-- Opening Marker --

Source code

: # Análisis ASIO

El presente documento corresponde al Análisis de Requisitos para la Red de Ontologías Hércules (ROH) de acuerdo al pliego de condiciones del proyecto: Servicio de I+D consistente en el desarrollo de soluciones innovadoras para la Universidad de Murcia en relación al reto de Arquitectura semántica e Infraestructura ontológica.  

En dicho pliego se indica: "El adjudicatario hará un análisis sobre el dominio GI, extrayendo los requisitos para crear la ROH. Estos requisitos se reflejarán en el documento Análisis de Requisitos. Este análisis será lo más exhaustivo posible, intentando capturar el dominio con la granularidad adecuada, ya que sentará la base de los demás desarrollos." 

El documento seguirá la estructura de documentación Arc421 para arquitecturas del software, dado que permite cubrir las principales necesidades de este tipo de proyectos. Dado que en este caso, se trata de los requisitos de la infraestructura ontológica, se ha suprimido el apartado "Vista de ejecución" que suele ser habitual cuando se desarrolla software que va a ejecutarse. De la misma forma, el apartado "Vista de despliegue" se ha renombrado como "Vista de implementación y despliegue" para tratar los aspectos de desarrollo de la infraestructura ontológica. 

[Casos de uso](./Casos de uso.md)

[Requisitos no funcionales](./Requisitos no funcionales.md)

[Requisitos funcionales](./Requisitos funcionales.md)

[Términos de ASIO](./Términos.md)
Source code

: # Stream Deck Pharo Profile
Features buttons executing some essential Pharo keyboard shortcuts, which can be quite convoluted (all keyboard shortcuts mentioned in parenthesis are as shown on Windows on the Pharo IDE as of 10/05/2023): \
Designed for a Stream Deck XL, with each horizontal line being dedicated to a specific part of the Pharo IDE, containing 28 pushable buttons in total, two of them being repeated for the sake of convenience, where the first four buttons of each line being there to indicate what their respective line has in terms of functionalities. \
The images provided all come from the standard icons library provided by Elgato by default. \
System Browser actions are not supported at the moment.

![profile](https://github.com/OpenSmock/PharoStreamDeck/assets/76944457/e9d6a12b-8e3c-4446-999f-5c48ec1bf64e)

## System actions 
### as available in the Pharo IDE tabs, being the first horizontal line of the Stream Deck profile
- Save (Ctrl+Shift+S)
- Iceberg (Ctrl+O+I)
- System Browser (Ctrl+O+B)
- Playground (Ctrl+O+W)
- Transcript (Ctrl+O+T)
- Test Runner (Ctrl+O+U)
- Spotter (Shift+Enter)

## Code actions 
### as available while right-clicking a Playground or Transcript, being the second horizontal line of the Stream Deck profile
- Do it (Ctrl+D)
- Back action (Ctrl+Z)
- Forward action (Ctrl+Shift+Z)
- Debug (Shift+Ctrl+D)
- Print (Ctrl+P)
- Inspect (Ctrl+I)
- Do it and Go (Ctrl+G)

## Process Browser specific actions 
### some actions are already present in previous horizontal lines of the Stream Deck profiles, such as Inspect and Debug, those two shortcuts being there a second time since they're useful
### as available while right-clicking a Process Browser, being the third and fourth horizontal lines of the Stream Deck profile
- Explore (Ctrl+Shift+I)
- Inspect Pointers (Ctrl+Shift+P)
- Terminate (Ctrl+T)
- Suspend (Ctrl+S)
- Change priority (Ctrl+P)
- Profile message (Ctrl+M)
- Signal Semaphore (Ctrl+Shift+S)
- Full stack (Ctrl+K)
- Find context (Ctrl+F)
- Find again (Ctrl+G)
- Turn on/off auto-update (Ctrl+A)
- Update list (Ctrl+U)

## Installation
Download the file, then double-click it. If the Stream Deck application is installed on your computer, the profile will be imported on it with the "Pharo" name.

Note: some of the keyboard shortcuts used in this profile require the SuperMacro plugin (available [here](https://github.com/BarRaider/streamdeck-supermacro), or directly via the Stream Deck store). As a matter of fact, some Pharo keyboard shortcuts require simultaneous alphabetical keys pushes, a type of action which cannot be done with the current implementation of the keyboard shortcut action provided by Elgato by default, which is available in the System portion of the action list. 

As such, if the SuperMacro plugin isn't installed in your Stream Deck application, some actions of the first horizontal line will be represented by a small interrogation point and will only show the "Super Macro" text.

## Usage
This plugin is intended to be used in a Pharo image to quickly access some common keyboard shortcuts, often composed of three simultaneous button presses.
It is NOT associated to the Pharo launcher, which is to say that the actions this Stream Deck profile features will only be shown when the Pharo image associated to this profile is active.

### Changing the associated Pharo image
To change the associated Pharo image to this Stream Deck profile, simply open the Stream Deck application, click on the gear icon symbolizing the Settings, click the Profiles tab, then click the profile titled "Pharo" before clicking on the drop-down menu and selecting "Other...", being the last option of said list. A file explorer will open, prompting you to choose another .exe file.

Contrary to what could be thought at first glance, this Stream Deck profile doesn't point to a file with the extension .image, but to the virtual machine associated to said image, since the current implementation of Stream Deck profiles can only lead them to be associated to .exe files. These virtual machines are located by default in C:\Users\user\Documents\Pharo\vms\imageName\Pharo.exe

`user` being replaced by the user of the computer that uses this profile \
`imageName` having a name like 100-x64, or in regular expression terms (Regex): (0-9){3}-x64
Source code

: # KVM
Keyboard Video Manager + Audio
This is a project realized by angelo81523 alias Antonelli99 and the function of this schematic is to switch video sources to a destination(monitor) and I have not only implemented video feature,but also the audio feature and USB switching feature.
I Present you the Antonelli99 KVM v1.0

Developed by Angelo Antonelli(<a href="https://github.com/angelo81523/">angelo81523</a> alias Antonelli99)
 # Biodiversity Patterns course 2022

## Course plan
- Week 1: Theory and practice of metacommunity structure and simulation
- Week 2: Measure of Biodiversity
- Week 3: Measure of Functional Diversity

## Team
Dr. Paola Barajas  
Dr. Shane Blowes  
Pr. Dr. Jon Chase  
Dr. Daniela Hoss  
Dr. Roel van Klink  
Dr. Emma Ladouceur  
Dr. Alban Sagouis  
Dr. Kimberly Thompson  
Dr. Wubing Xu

-- Closing Marker --

▶ Problem: The material is to be written out again in full, with no word altered.

▶ Your response:
Source code

: # Análisis ASIO

El presente documento corresponde al Análisis de Requisitos para la Red de Ontologías Hércules (ROH) de acuerdo al pliego de condiciones del proyecto: Servicio de I+D consistente en el desarrollo de soluciones innovadoras para la Universidad de Murcia en relación al reto de Arquitectura semántica e Infraestructura ontológica.  

En dicho pliego se indica: "El adjudicatario hará un análisis sobre el dominio GI, extrayendo los requisitos para crear la ROH. Estos requisitos se reflejarán en el documento Análisis de Requisitos. Este análisis será lo más exhaustivo posible, intentando capturar el dominio con la granularidad adecuada, ya que sentará la base de los demás desarrollos." 

El documento seguirá la estructura de documentación Arc421 para arquitecturas del software, dado que permite cubrir las principales necesidades de este tipo de proyectos. Dado que en este caso, se trata de los requisitos de la infraestructura ontológica, se ha suprimido el apartado "Vista de ejecución" que suele ser habitual cuando se desarrolla software que va a ejecutarse. De la misma forma, el apartado "Vista de despliegue" se ha renombrado como "Vista de implementación y despliegue" para tratar los aspectos de desarrollo de la infraestructura ontológica. 

[Casos de uso](./Casos de uso.md)

[Requisitos no funcionales](./Requisitos no funcionales.md)

[Requisitos funcionales](./Requisitos funcionales.md)

[Términos de ASIO](./Términos.md)
Source code

: # Stream Deck Pharo Profile
Features buttons executing some essential Pharo keyboard shortcuts, which can be quite convoluted (all keyboard shortcuts mentioned in parenthesis are as shown on Windows on the Pharo IDE as of 10/05/2023): \
Designed for a Stream Deck XL, with each horizontal line being dedicated to a specific part of the Pharo IDE, containing 28 pushable buttons in total, two of them being repeated for the sake of convenience, where the first four buttons of each line being there to indicate what their respective line has in terms of functionalities. \
The images provided all come from the standard icons library provided by Elgato by default. \
System Browser actions are not supported at the moment.

![profile](https://github.com/OpenSmock/PharoStreamDeck/assets/76944457/e9d6a12b-8e3c-4446-999f-5c48ec1bf64e)

## System actions 
### as available in the Pharo IDE tabs, being the first horizontal line of the Stream Deck profile
- Save (Ctrl+Shift+S)
- Iceberg (Ctrl+O+I)
- System Browser (Ctrl+O+B)
- Playground (Ctrl+O+W)
- Transcript (Ctrl+O+T)
- Test Runner (Ctrl+O+U)
- Spotter (Shift+Enter)

## Code actions 
### as available while right-clicking a Playground or Transcript, being the second horizontal line of the Stream Deck profile
- Do it (Ctrl+D)
- Back action (Ctrl+Z)
- Forward action (Ctrl+Shift+Z)
- Debug (Shift+Ctrl+D)
- Print (Ctrl+P)
- Inspect (Ctrl+I)
- Do it and Go (Ctrl+G)

## Process Browser specific actions 
### some actions are already present in previous horizontal lines of the Stream Deck profiles, such as Inspect and Debug, those two shortcuts being there a second time since they're useful
### as available while right-clicking a Process Browser, being the third and fourth horizontal lines of the Stream Deck profile
- Explore (Ctrl+Shift+I)
- Inspect Pointers (Ctrl+Shift+P)
- Terminate (Ctrl+T)
- Suspend (Ctrl+S)
- Change priority (Ctrl+P)
- Profile message (Ctrl+M)
- Signal Semaphore (Ctrl+Shift+S)
- Full stack (Ctrl+K)
- Find context (Ctrl+F)
- Find again (Ctrl+G)
- Turn on/off auto-update (Ctrl+A)
- Update list (Ctrl+U)

## Installation
Download the file, then double-click it. If the Stream Deck application is installed on your computer, the profile will be imported on it with the "Pharo" name.

Note: some of the keyboard shortcuts used in this profile require the SuperMacro plugin (available [here](https://github.com/BarRaider/streamdeck-supermacro), or directly via the Stream Deck store). As a matter of fact, some Pharo keyboard shortcuts require simultaneous alphabetical keys pushes, a type of action which cannot be done with the current implementation of the keyboard shortcut action provided by Elgato by default, which is available in the System portion of the action list. 

As such, if the SuperMacro plugin isn't installed in your Stream Deck application, some actions of the first horizontal line will be represented by a small interrogation point and will only show the "Super Macro" text.

## Usage
This plugin is intended to be used in a Pharo image to quickly access some common keyboard shortcuts, often composed of three simultaneous button presses.
It is NOT associated to the Pharo launcher, which is to say that the actions this Stream Deck profile features will only be shown when the Pharo image associated to this profile is active.

### Changing the associated Pharo image
To change the associated Pharo image to this Stream Deck profile, simply open the Stream Deck application, click on the gear icon symbolizing the Settings, click the Profiles tab, then click the profile titled "Pharo" before clicking on the drop-down menu and selecting "Other...", being the last option of said list. A file explorer will open, prompting you to choose another .exe file.

Contrary to what could be thought at first glance, this Stream Deck profile doesn't point to a file with the extension .image, but to the virtual machine associated to said image, since the current implementation of Stream Deck profiles can only lead them to be associated to .exe files. These virtual machines are located by default in C:\Users\user\Documents\Pharo\vms\imageName\Pharo.exe

`user` being replaced by the user of the computer that uses this profile \
`imageName` having a name like 100-x64, or in regular expression terms (Regex): (0-9){3}-x64
Source code

: # KVM
Keyboard Video Manager + Audio
This is a project realized by angelo81523 alias Antonelli99 and the function of this schematic is to switch video sources to a destination(monitor) and I have not only implemented video feature,but also the audio feature and USB switching feature.
I Present you the Antonelli99 KVM v1.0

Developed by Angelo Antonelli(<a href="https://github.com/angelo81523/">angelo81523</a> alias Antonelli99)
 # Biodiversity Patterns course 2022

## Course plan
- Week 1: Theory and practice of metacommunity structure and simulation
- Week 2: Measure of Biodiversity
- Week 3: Measure of Functional Diversity

## Team
Dr. Paola Barajas  
Dr. Shane Blowes  
Pr. Dr. Jon Chase  
Dr. Daniela Hoss  
Dr. Roel van Klink  
Dr. Emma Ladouceur  
Dr. Alban Sagouis  
Dr. Kimberly Thompson  
Dr. Wubing Xu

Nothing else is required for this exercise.